Senin yanında stresimi ve yorgunluğumu unutuyordum demişti Taehyun'a.Beomgyu'yu mahveden tek başına kaldığı zamanlardı. Tek uyuduğu zamanlar,sınıfta tek olduğu zamanlar,gece yalnız olduğu zamanlar bunların hepsinde bu stres mahvediyordu. Kaç gece stresten ağladığını hatırlamıyordu bile. Bundan çok yorulmuştu. Stres onu çok yormuştu. Şimdi ise içerdeki psikiyatriste anlatıyordu neler hissettiğini.
-İşte öyle Bay Yoon kendimi çok fazla yorgun hissediyorum. Hem fiziksel olarak hem de ruhsal olarak. Bu yorgunluğun artık dışarda beni bekleyen sevgilimi etkilemesini istemiyorum. Onuda etkilemeye başladı çünkü artık.Geçenlerde hem kıskançlıktan hemde beni b-bırakma olasılığından korktum. Bu yüzden hep yaptığı bir aktiviteyi bile yapamadı benim yüzümden.
-Neden seni bırakabileceğini düşünüyorsun?
-Ben zor bir insanım. Kolay açmam kendimi insanlara karşı.Fazla duygusalımdır olaylar karşısında. Onun karşısında kaç kere ağladığımı bilmiyorum bile ama bunlardan utanmıyorum. Sadece o bunlardan yorulup beni bırakır diye korkuyorum.
İlk başlarda hiç böyle bir sorun yoktu ama ilişkimiz ilerledikçe kafamda bu tarz düşüncelerde oluşmaya başladı.-Bunu onunla konuştun mu peki? Haberi var mı böyle düşündüğünden?
-Haberi yok. Söyleyemedim çünkü böyle düşündüğüm için kendini suçlayacağına eminim. Şuan bile yaşadığım stresleri fark etmediği için kendine kızdığını biliyorum.
Ona bunu söyleyip daha da kendini suçlamasını istemiyorum çünkü.
Hem zaten benim için bu kadar çabalıyorken ona bunu yapamam.-Peki bu düşünceleri içinde biriktire biriktire nereye kadar saklayacaksın?
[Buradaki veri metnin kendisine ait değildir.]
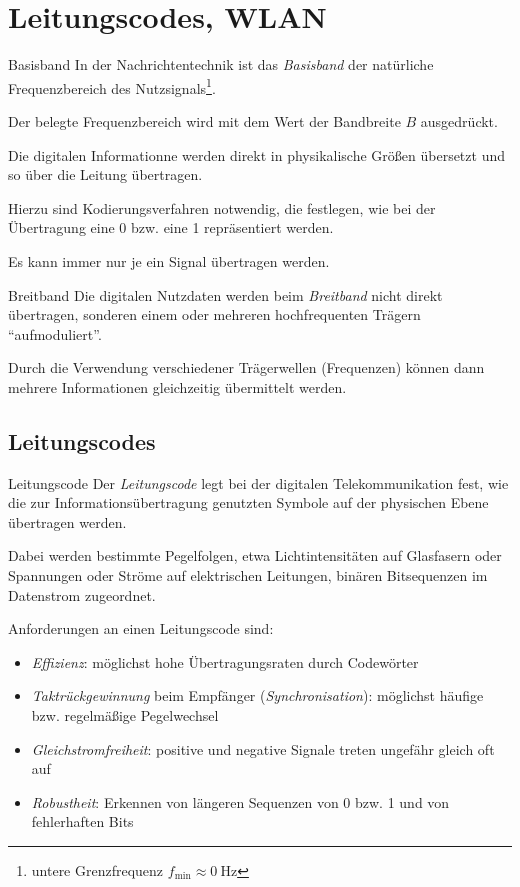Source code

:\section{Leitungscodes, WLAN}

\begin{defi}{Basisband}
    In der Nachrichtentechnik ist das \emph{Basisband} der natürliche Frequenzbereich des Nutzsignals\footnote{untere Grenzfrequenz $f_{\min} \approx 0 \ \text{Hz}$}.

    Der belegte Frequenzbereich wird mit dem Wert der Bandbreite $B$ ausgedrückt.

    Die digitalen Informationne werden direkt in physikalische Größen übersetzt und so über die Leitung übertragen.

    Hierzu sind Kodierungsverfahren notwendig, die festlegen, wie bei der Übertragung eine 0 bzw. eine 1 repräsentiert werden.

    Es kann immer nur je ein Signal übertragen werden.
\end{defi}

\begin{defi}{Breitband}
    Die digitalen Nutzdaten werden beim \emph{Breitband} nicht direkt übertragen, sonderen einem oder mehreren hochfrequenten Trägern \enquote{aufmoduliert}.

    Durch die Verwendung verschiedener Trägerwellen (Frequenzen) können dann mehrere Informationen gleichzeitig übermittelt werden.
\end{defi}

\subsection{Leitungscodes}

\begin{defi}{Leitungscode}
    Der \emph{Leitungscode} legt bei der digitalen Telekommunikation fest, wie die zur Informationsübertragung genutzten Symbole auf der physischen Ebene übertragen werden.

    Dabei werden bestimmte Pegelfolgen, etwa Lichtintensitäten auf Glasfasern oder Spannungen oder Ströme auf elektrischen Leitungen, binären Bitsequenzen im Datenstrom zugeordnet.

    Anforderungen an einen Leitungscode sind:
    \begin{itemize}
        \item \emph{Effizienz}: möglichst hohe Übertragungsraten durch Codewörter
        \item \emph{Taktrückgewinnung} beim Empfänger (\emph{Synchronisation}): möglichst häufige bzw. regelmäßige Pegelwechsel
        \item \emph{Gleichstromfreiheit}: positive und negative Signale treten ungefähr gleich oft auf
        \item \emph{Robustheit}: Erkennen von längeren Sequenzen von 0 bzw. 1 und von fehlerhaften Bits
    \end{itemize}
\end{defi}

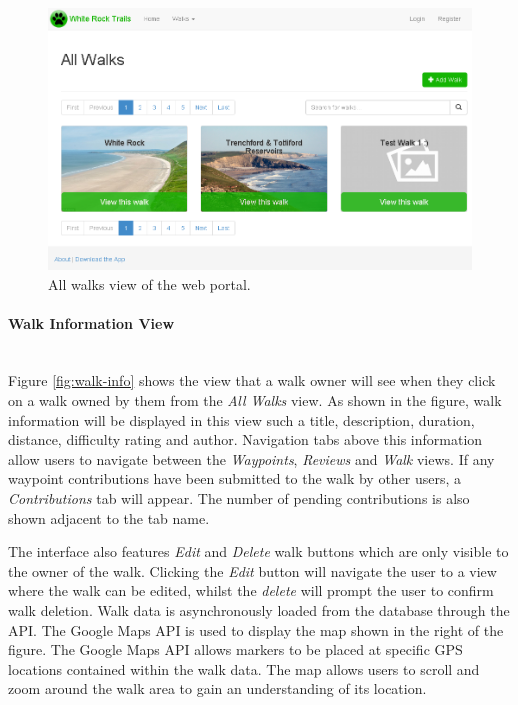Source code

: \documentclass[11pt,a4paper]{report}
\begin{document}
\begin{figure}[H]

\centering

\includegraphics[width=1\linewidth]{./img/webportal/all-walks}

\caption{All walks view of the web portal.}

\label{fig:all-walks}

\end{figure}

\paragraph{Walk Information View}\mbox{}\\
Figure \ref{fig:walk-info} shows the view that a walk owner will see when they click on a walk owned by them from the \emph{All Walks} view. As shown in the figure, walk information will be displayed in this view such a title, description, duration, distance, difficulty rating and author. Navigation tabs above this information allow users to navigate between the \emph{Waypoints}, \emph{Reviews} and \emph{Walk} views. If any waypoint contributions have been submitted to the walk by other users, a \emph{Contributions} tab will appear. The number of pending contributions is also shown adjacent to the tab name. 

The interface also features \emph{Edit} and \emph{Delete} walk buttons which are only visible to the owner of the walk. Clicking the \emph{Edit} button will navigate the user to a view where the walk can be edited, whilst the \emph{delete} will prompt the user to confirm walk deletion. Walk data is asynchronously loaded from the database through the API. The Google Maps API is used to display the map shown in the right of the figure. The Google Maps API allows markers to be placed at specific GPS locations contained within the walk data. The map allows users to scroll and zoom around the walk area to gain an understanding of its location.
\end{document}
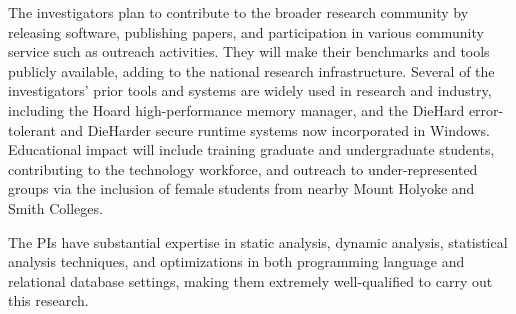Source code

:
The investigators plan to contribute to the broader research community
by releasing software, publishing papers, and participation in various
community service such as outreach activities.  They will make their
benchmarks and tools publicly available, adding to the national
research infrastructure. Several of the investigators' prior tools and
systems are widely used in research and industry, including the Hoard
high-performance memory manager, and the DieHard error-tolerant and
DieHarder secure runtime systems now incorporated in
Windows. Educational impact will include training graduate and
undergraduate students, contributing to the technology workforce, and
outreach to under-represented groups via the inclusion of female
students from nearby Mount Holyoke and Smith Colleges.


The PIs have substantial expertise in static analysis, dynamic
analysis, statistical analysis techniques, and optimizations in both
programming language and relational database settings, making them
extremely well-qualified to carry out this research.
Ya bu içindeki düşünceler kavga etmenize sebep olursa? O zaman ne yapacaksın?
-B-bilmiyorum. Kavga edersek ne olur ben bilmiyorum. Biz hiç kavga etmedik ki. K-kavga etmeyiz değil mi? E-edemeyiz biz kavga. Kavga edersek u-uzak durarız birbirimizden ama biz birbirimizinden uzak duramıyoruz ki.
Beomgyu kurduğu cümlelerle ağlamaya başlamıştı. Taehyunla kavga ediyor olma olasılıkları bile kalbini mahvediyordu.
-Kavga etseniz bu düşüncelerinden dolayı o zaman ne hissederdin Beomgyu?
-N-nefes alamıyormuşum gibi hissederdim. E-evimin bir duvarı yıkılmış gibi hissederdim ve bu beni çok üzerdi çünkü ben evimi ç-çok seviyorum. Onunla kavga edecek olma düşüncesi kalbimi acıtıyor şuanda. O-onu kaybedemem ben.
-Tamam anladım. Hadi bana dershanenizden bahset biraz.
-Dershaneyi seviyorum sadece hocalarından bazıları fazla net konusu yapıyorlar. Biliyorum yapmak zorundalar sonuçta bu bir net yarışı ama yinede bilmiyorum etkileniyorum sanırım bu net muhabbetlerinden.
ŞİMDİ OKUDUĞUN
Something About You -Taegyu
Fanfiction"Soob sadece dershane crushı abartmaya gerek yok. Sonunda deli divane aşık olmazsan benim adımda Soobin değil"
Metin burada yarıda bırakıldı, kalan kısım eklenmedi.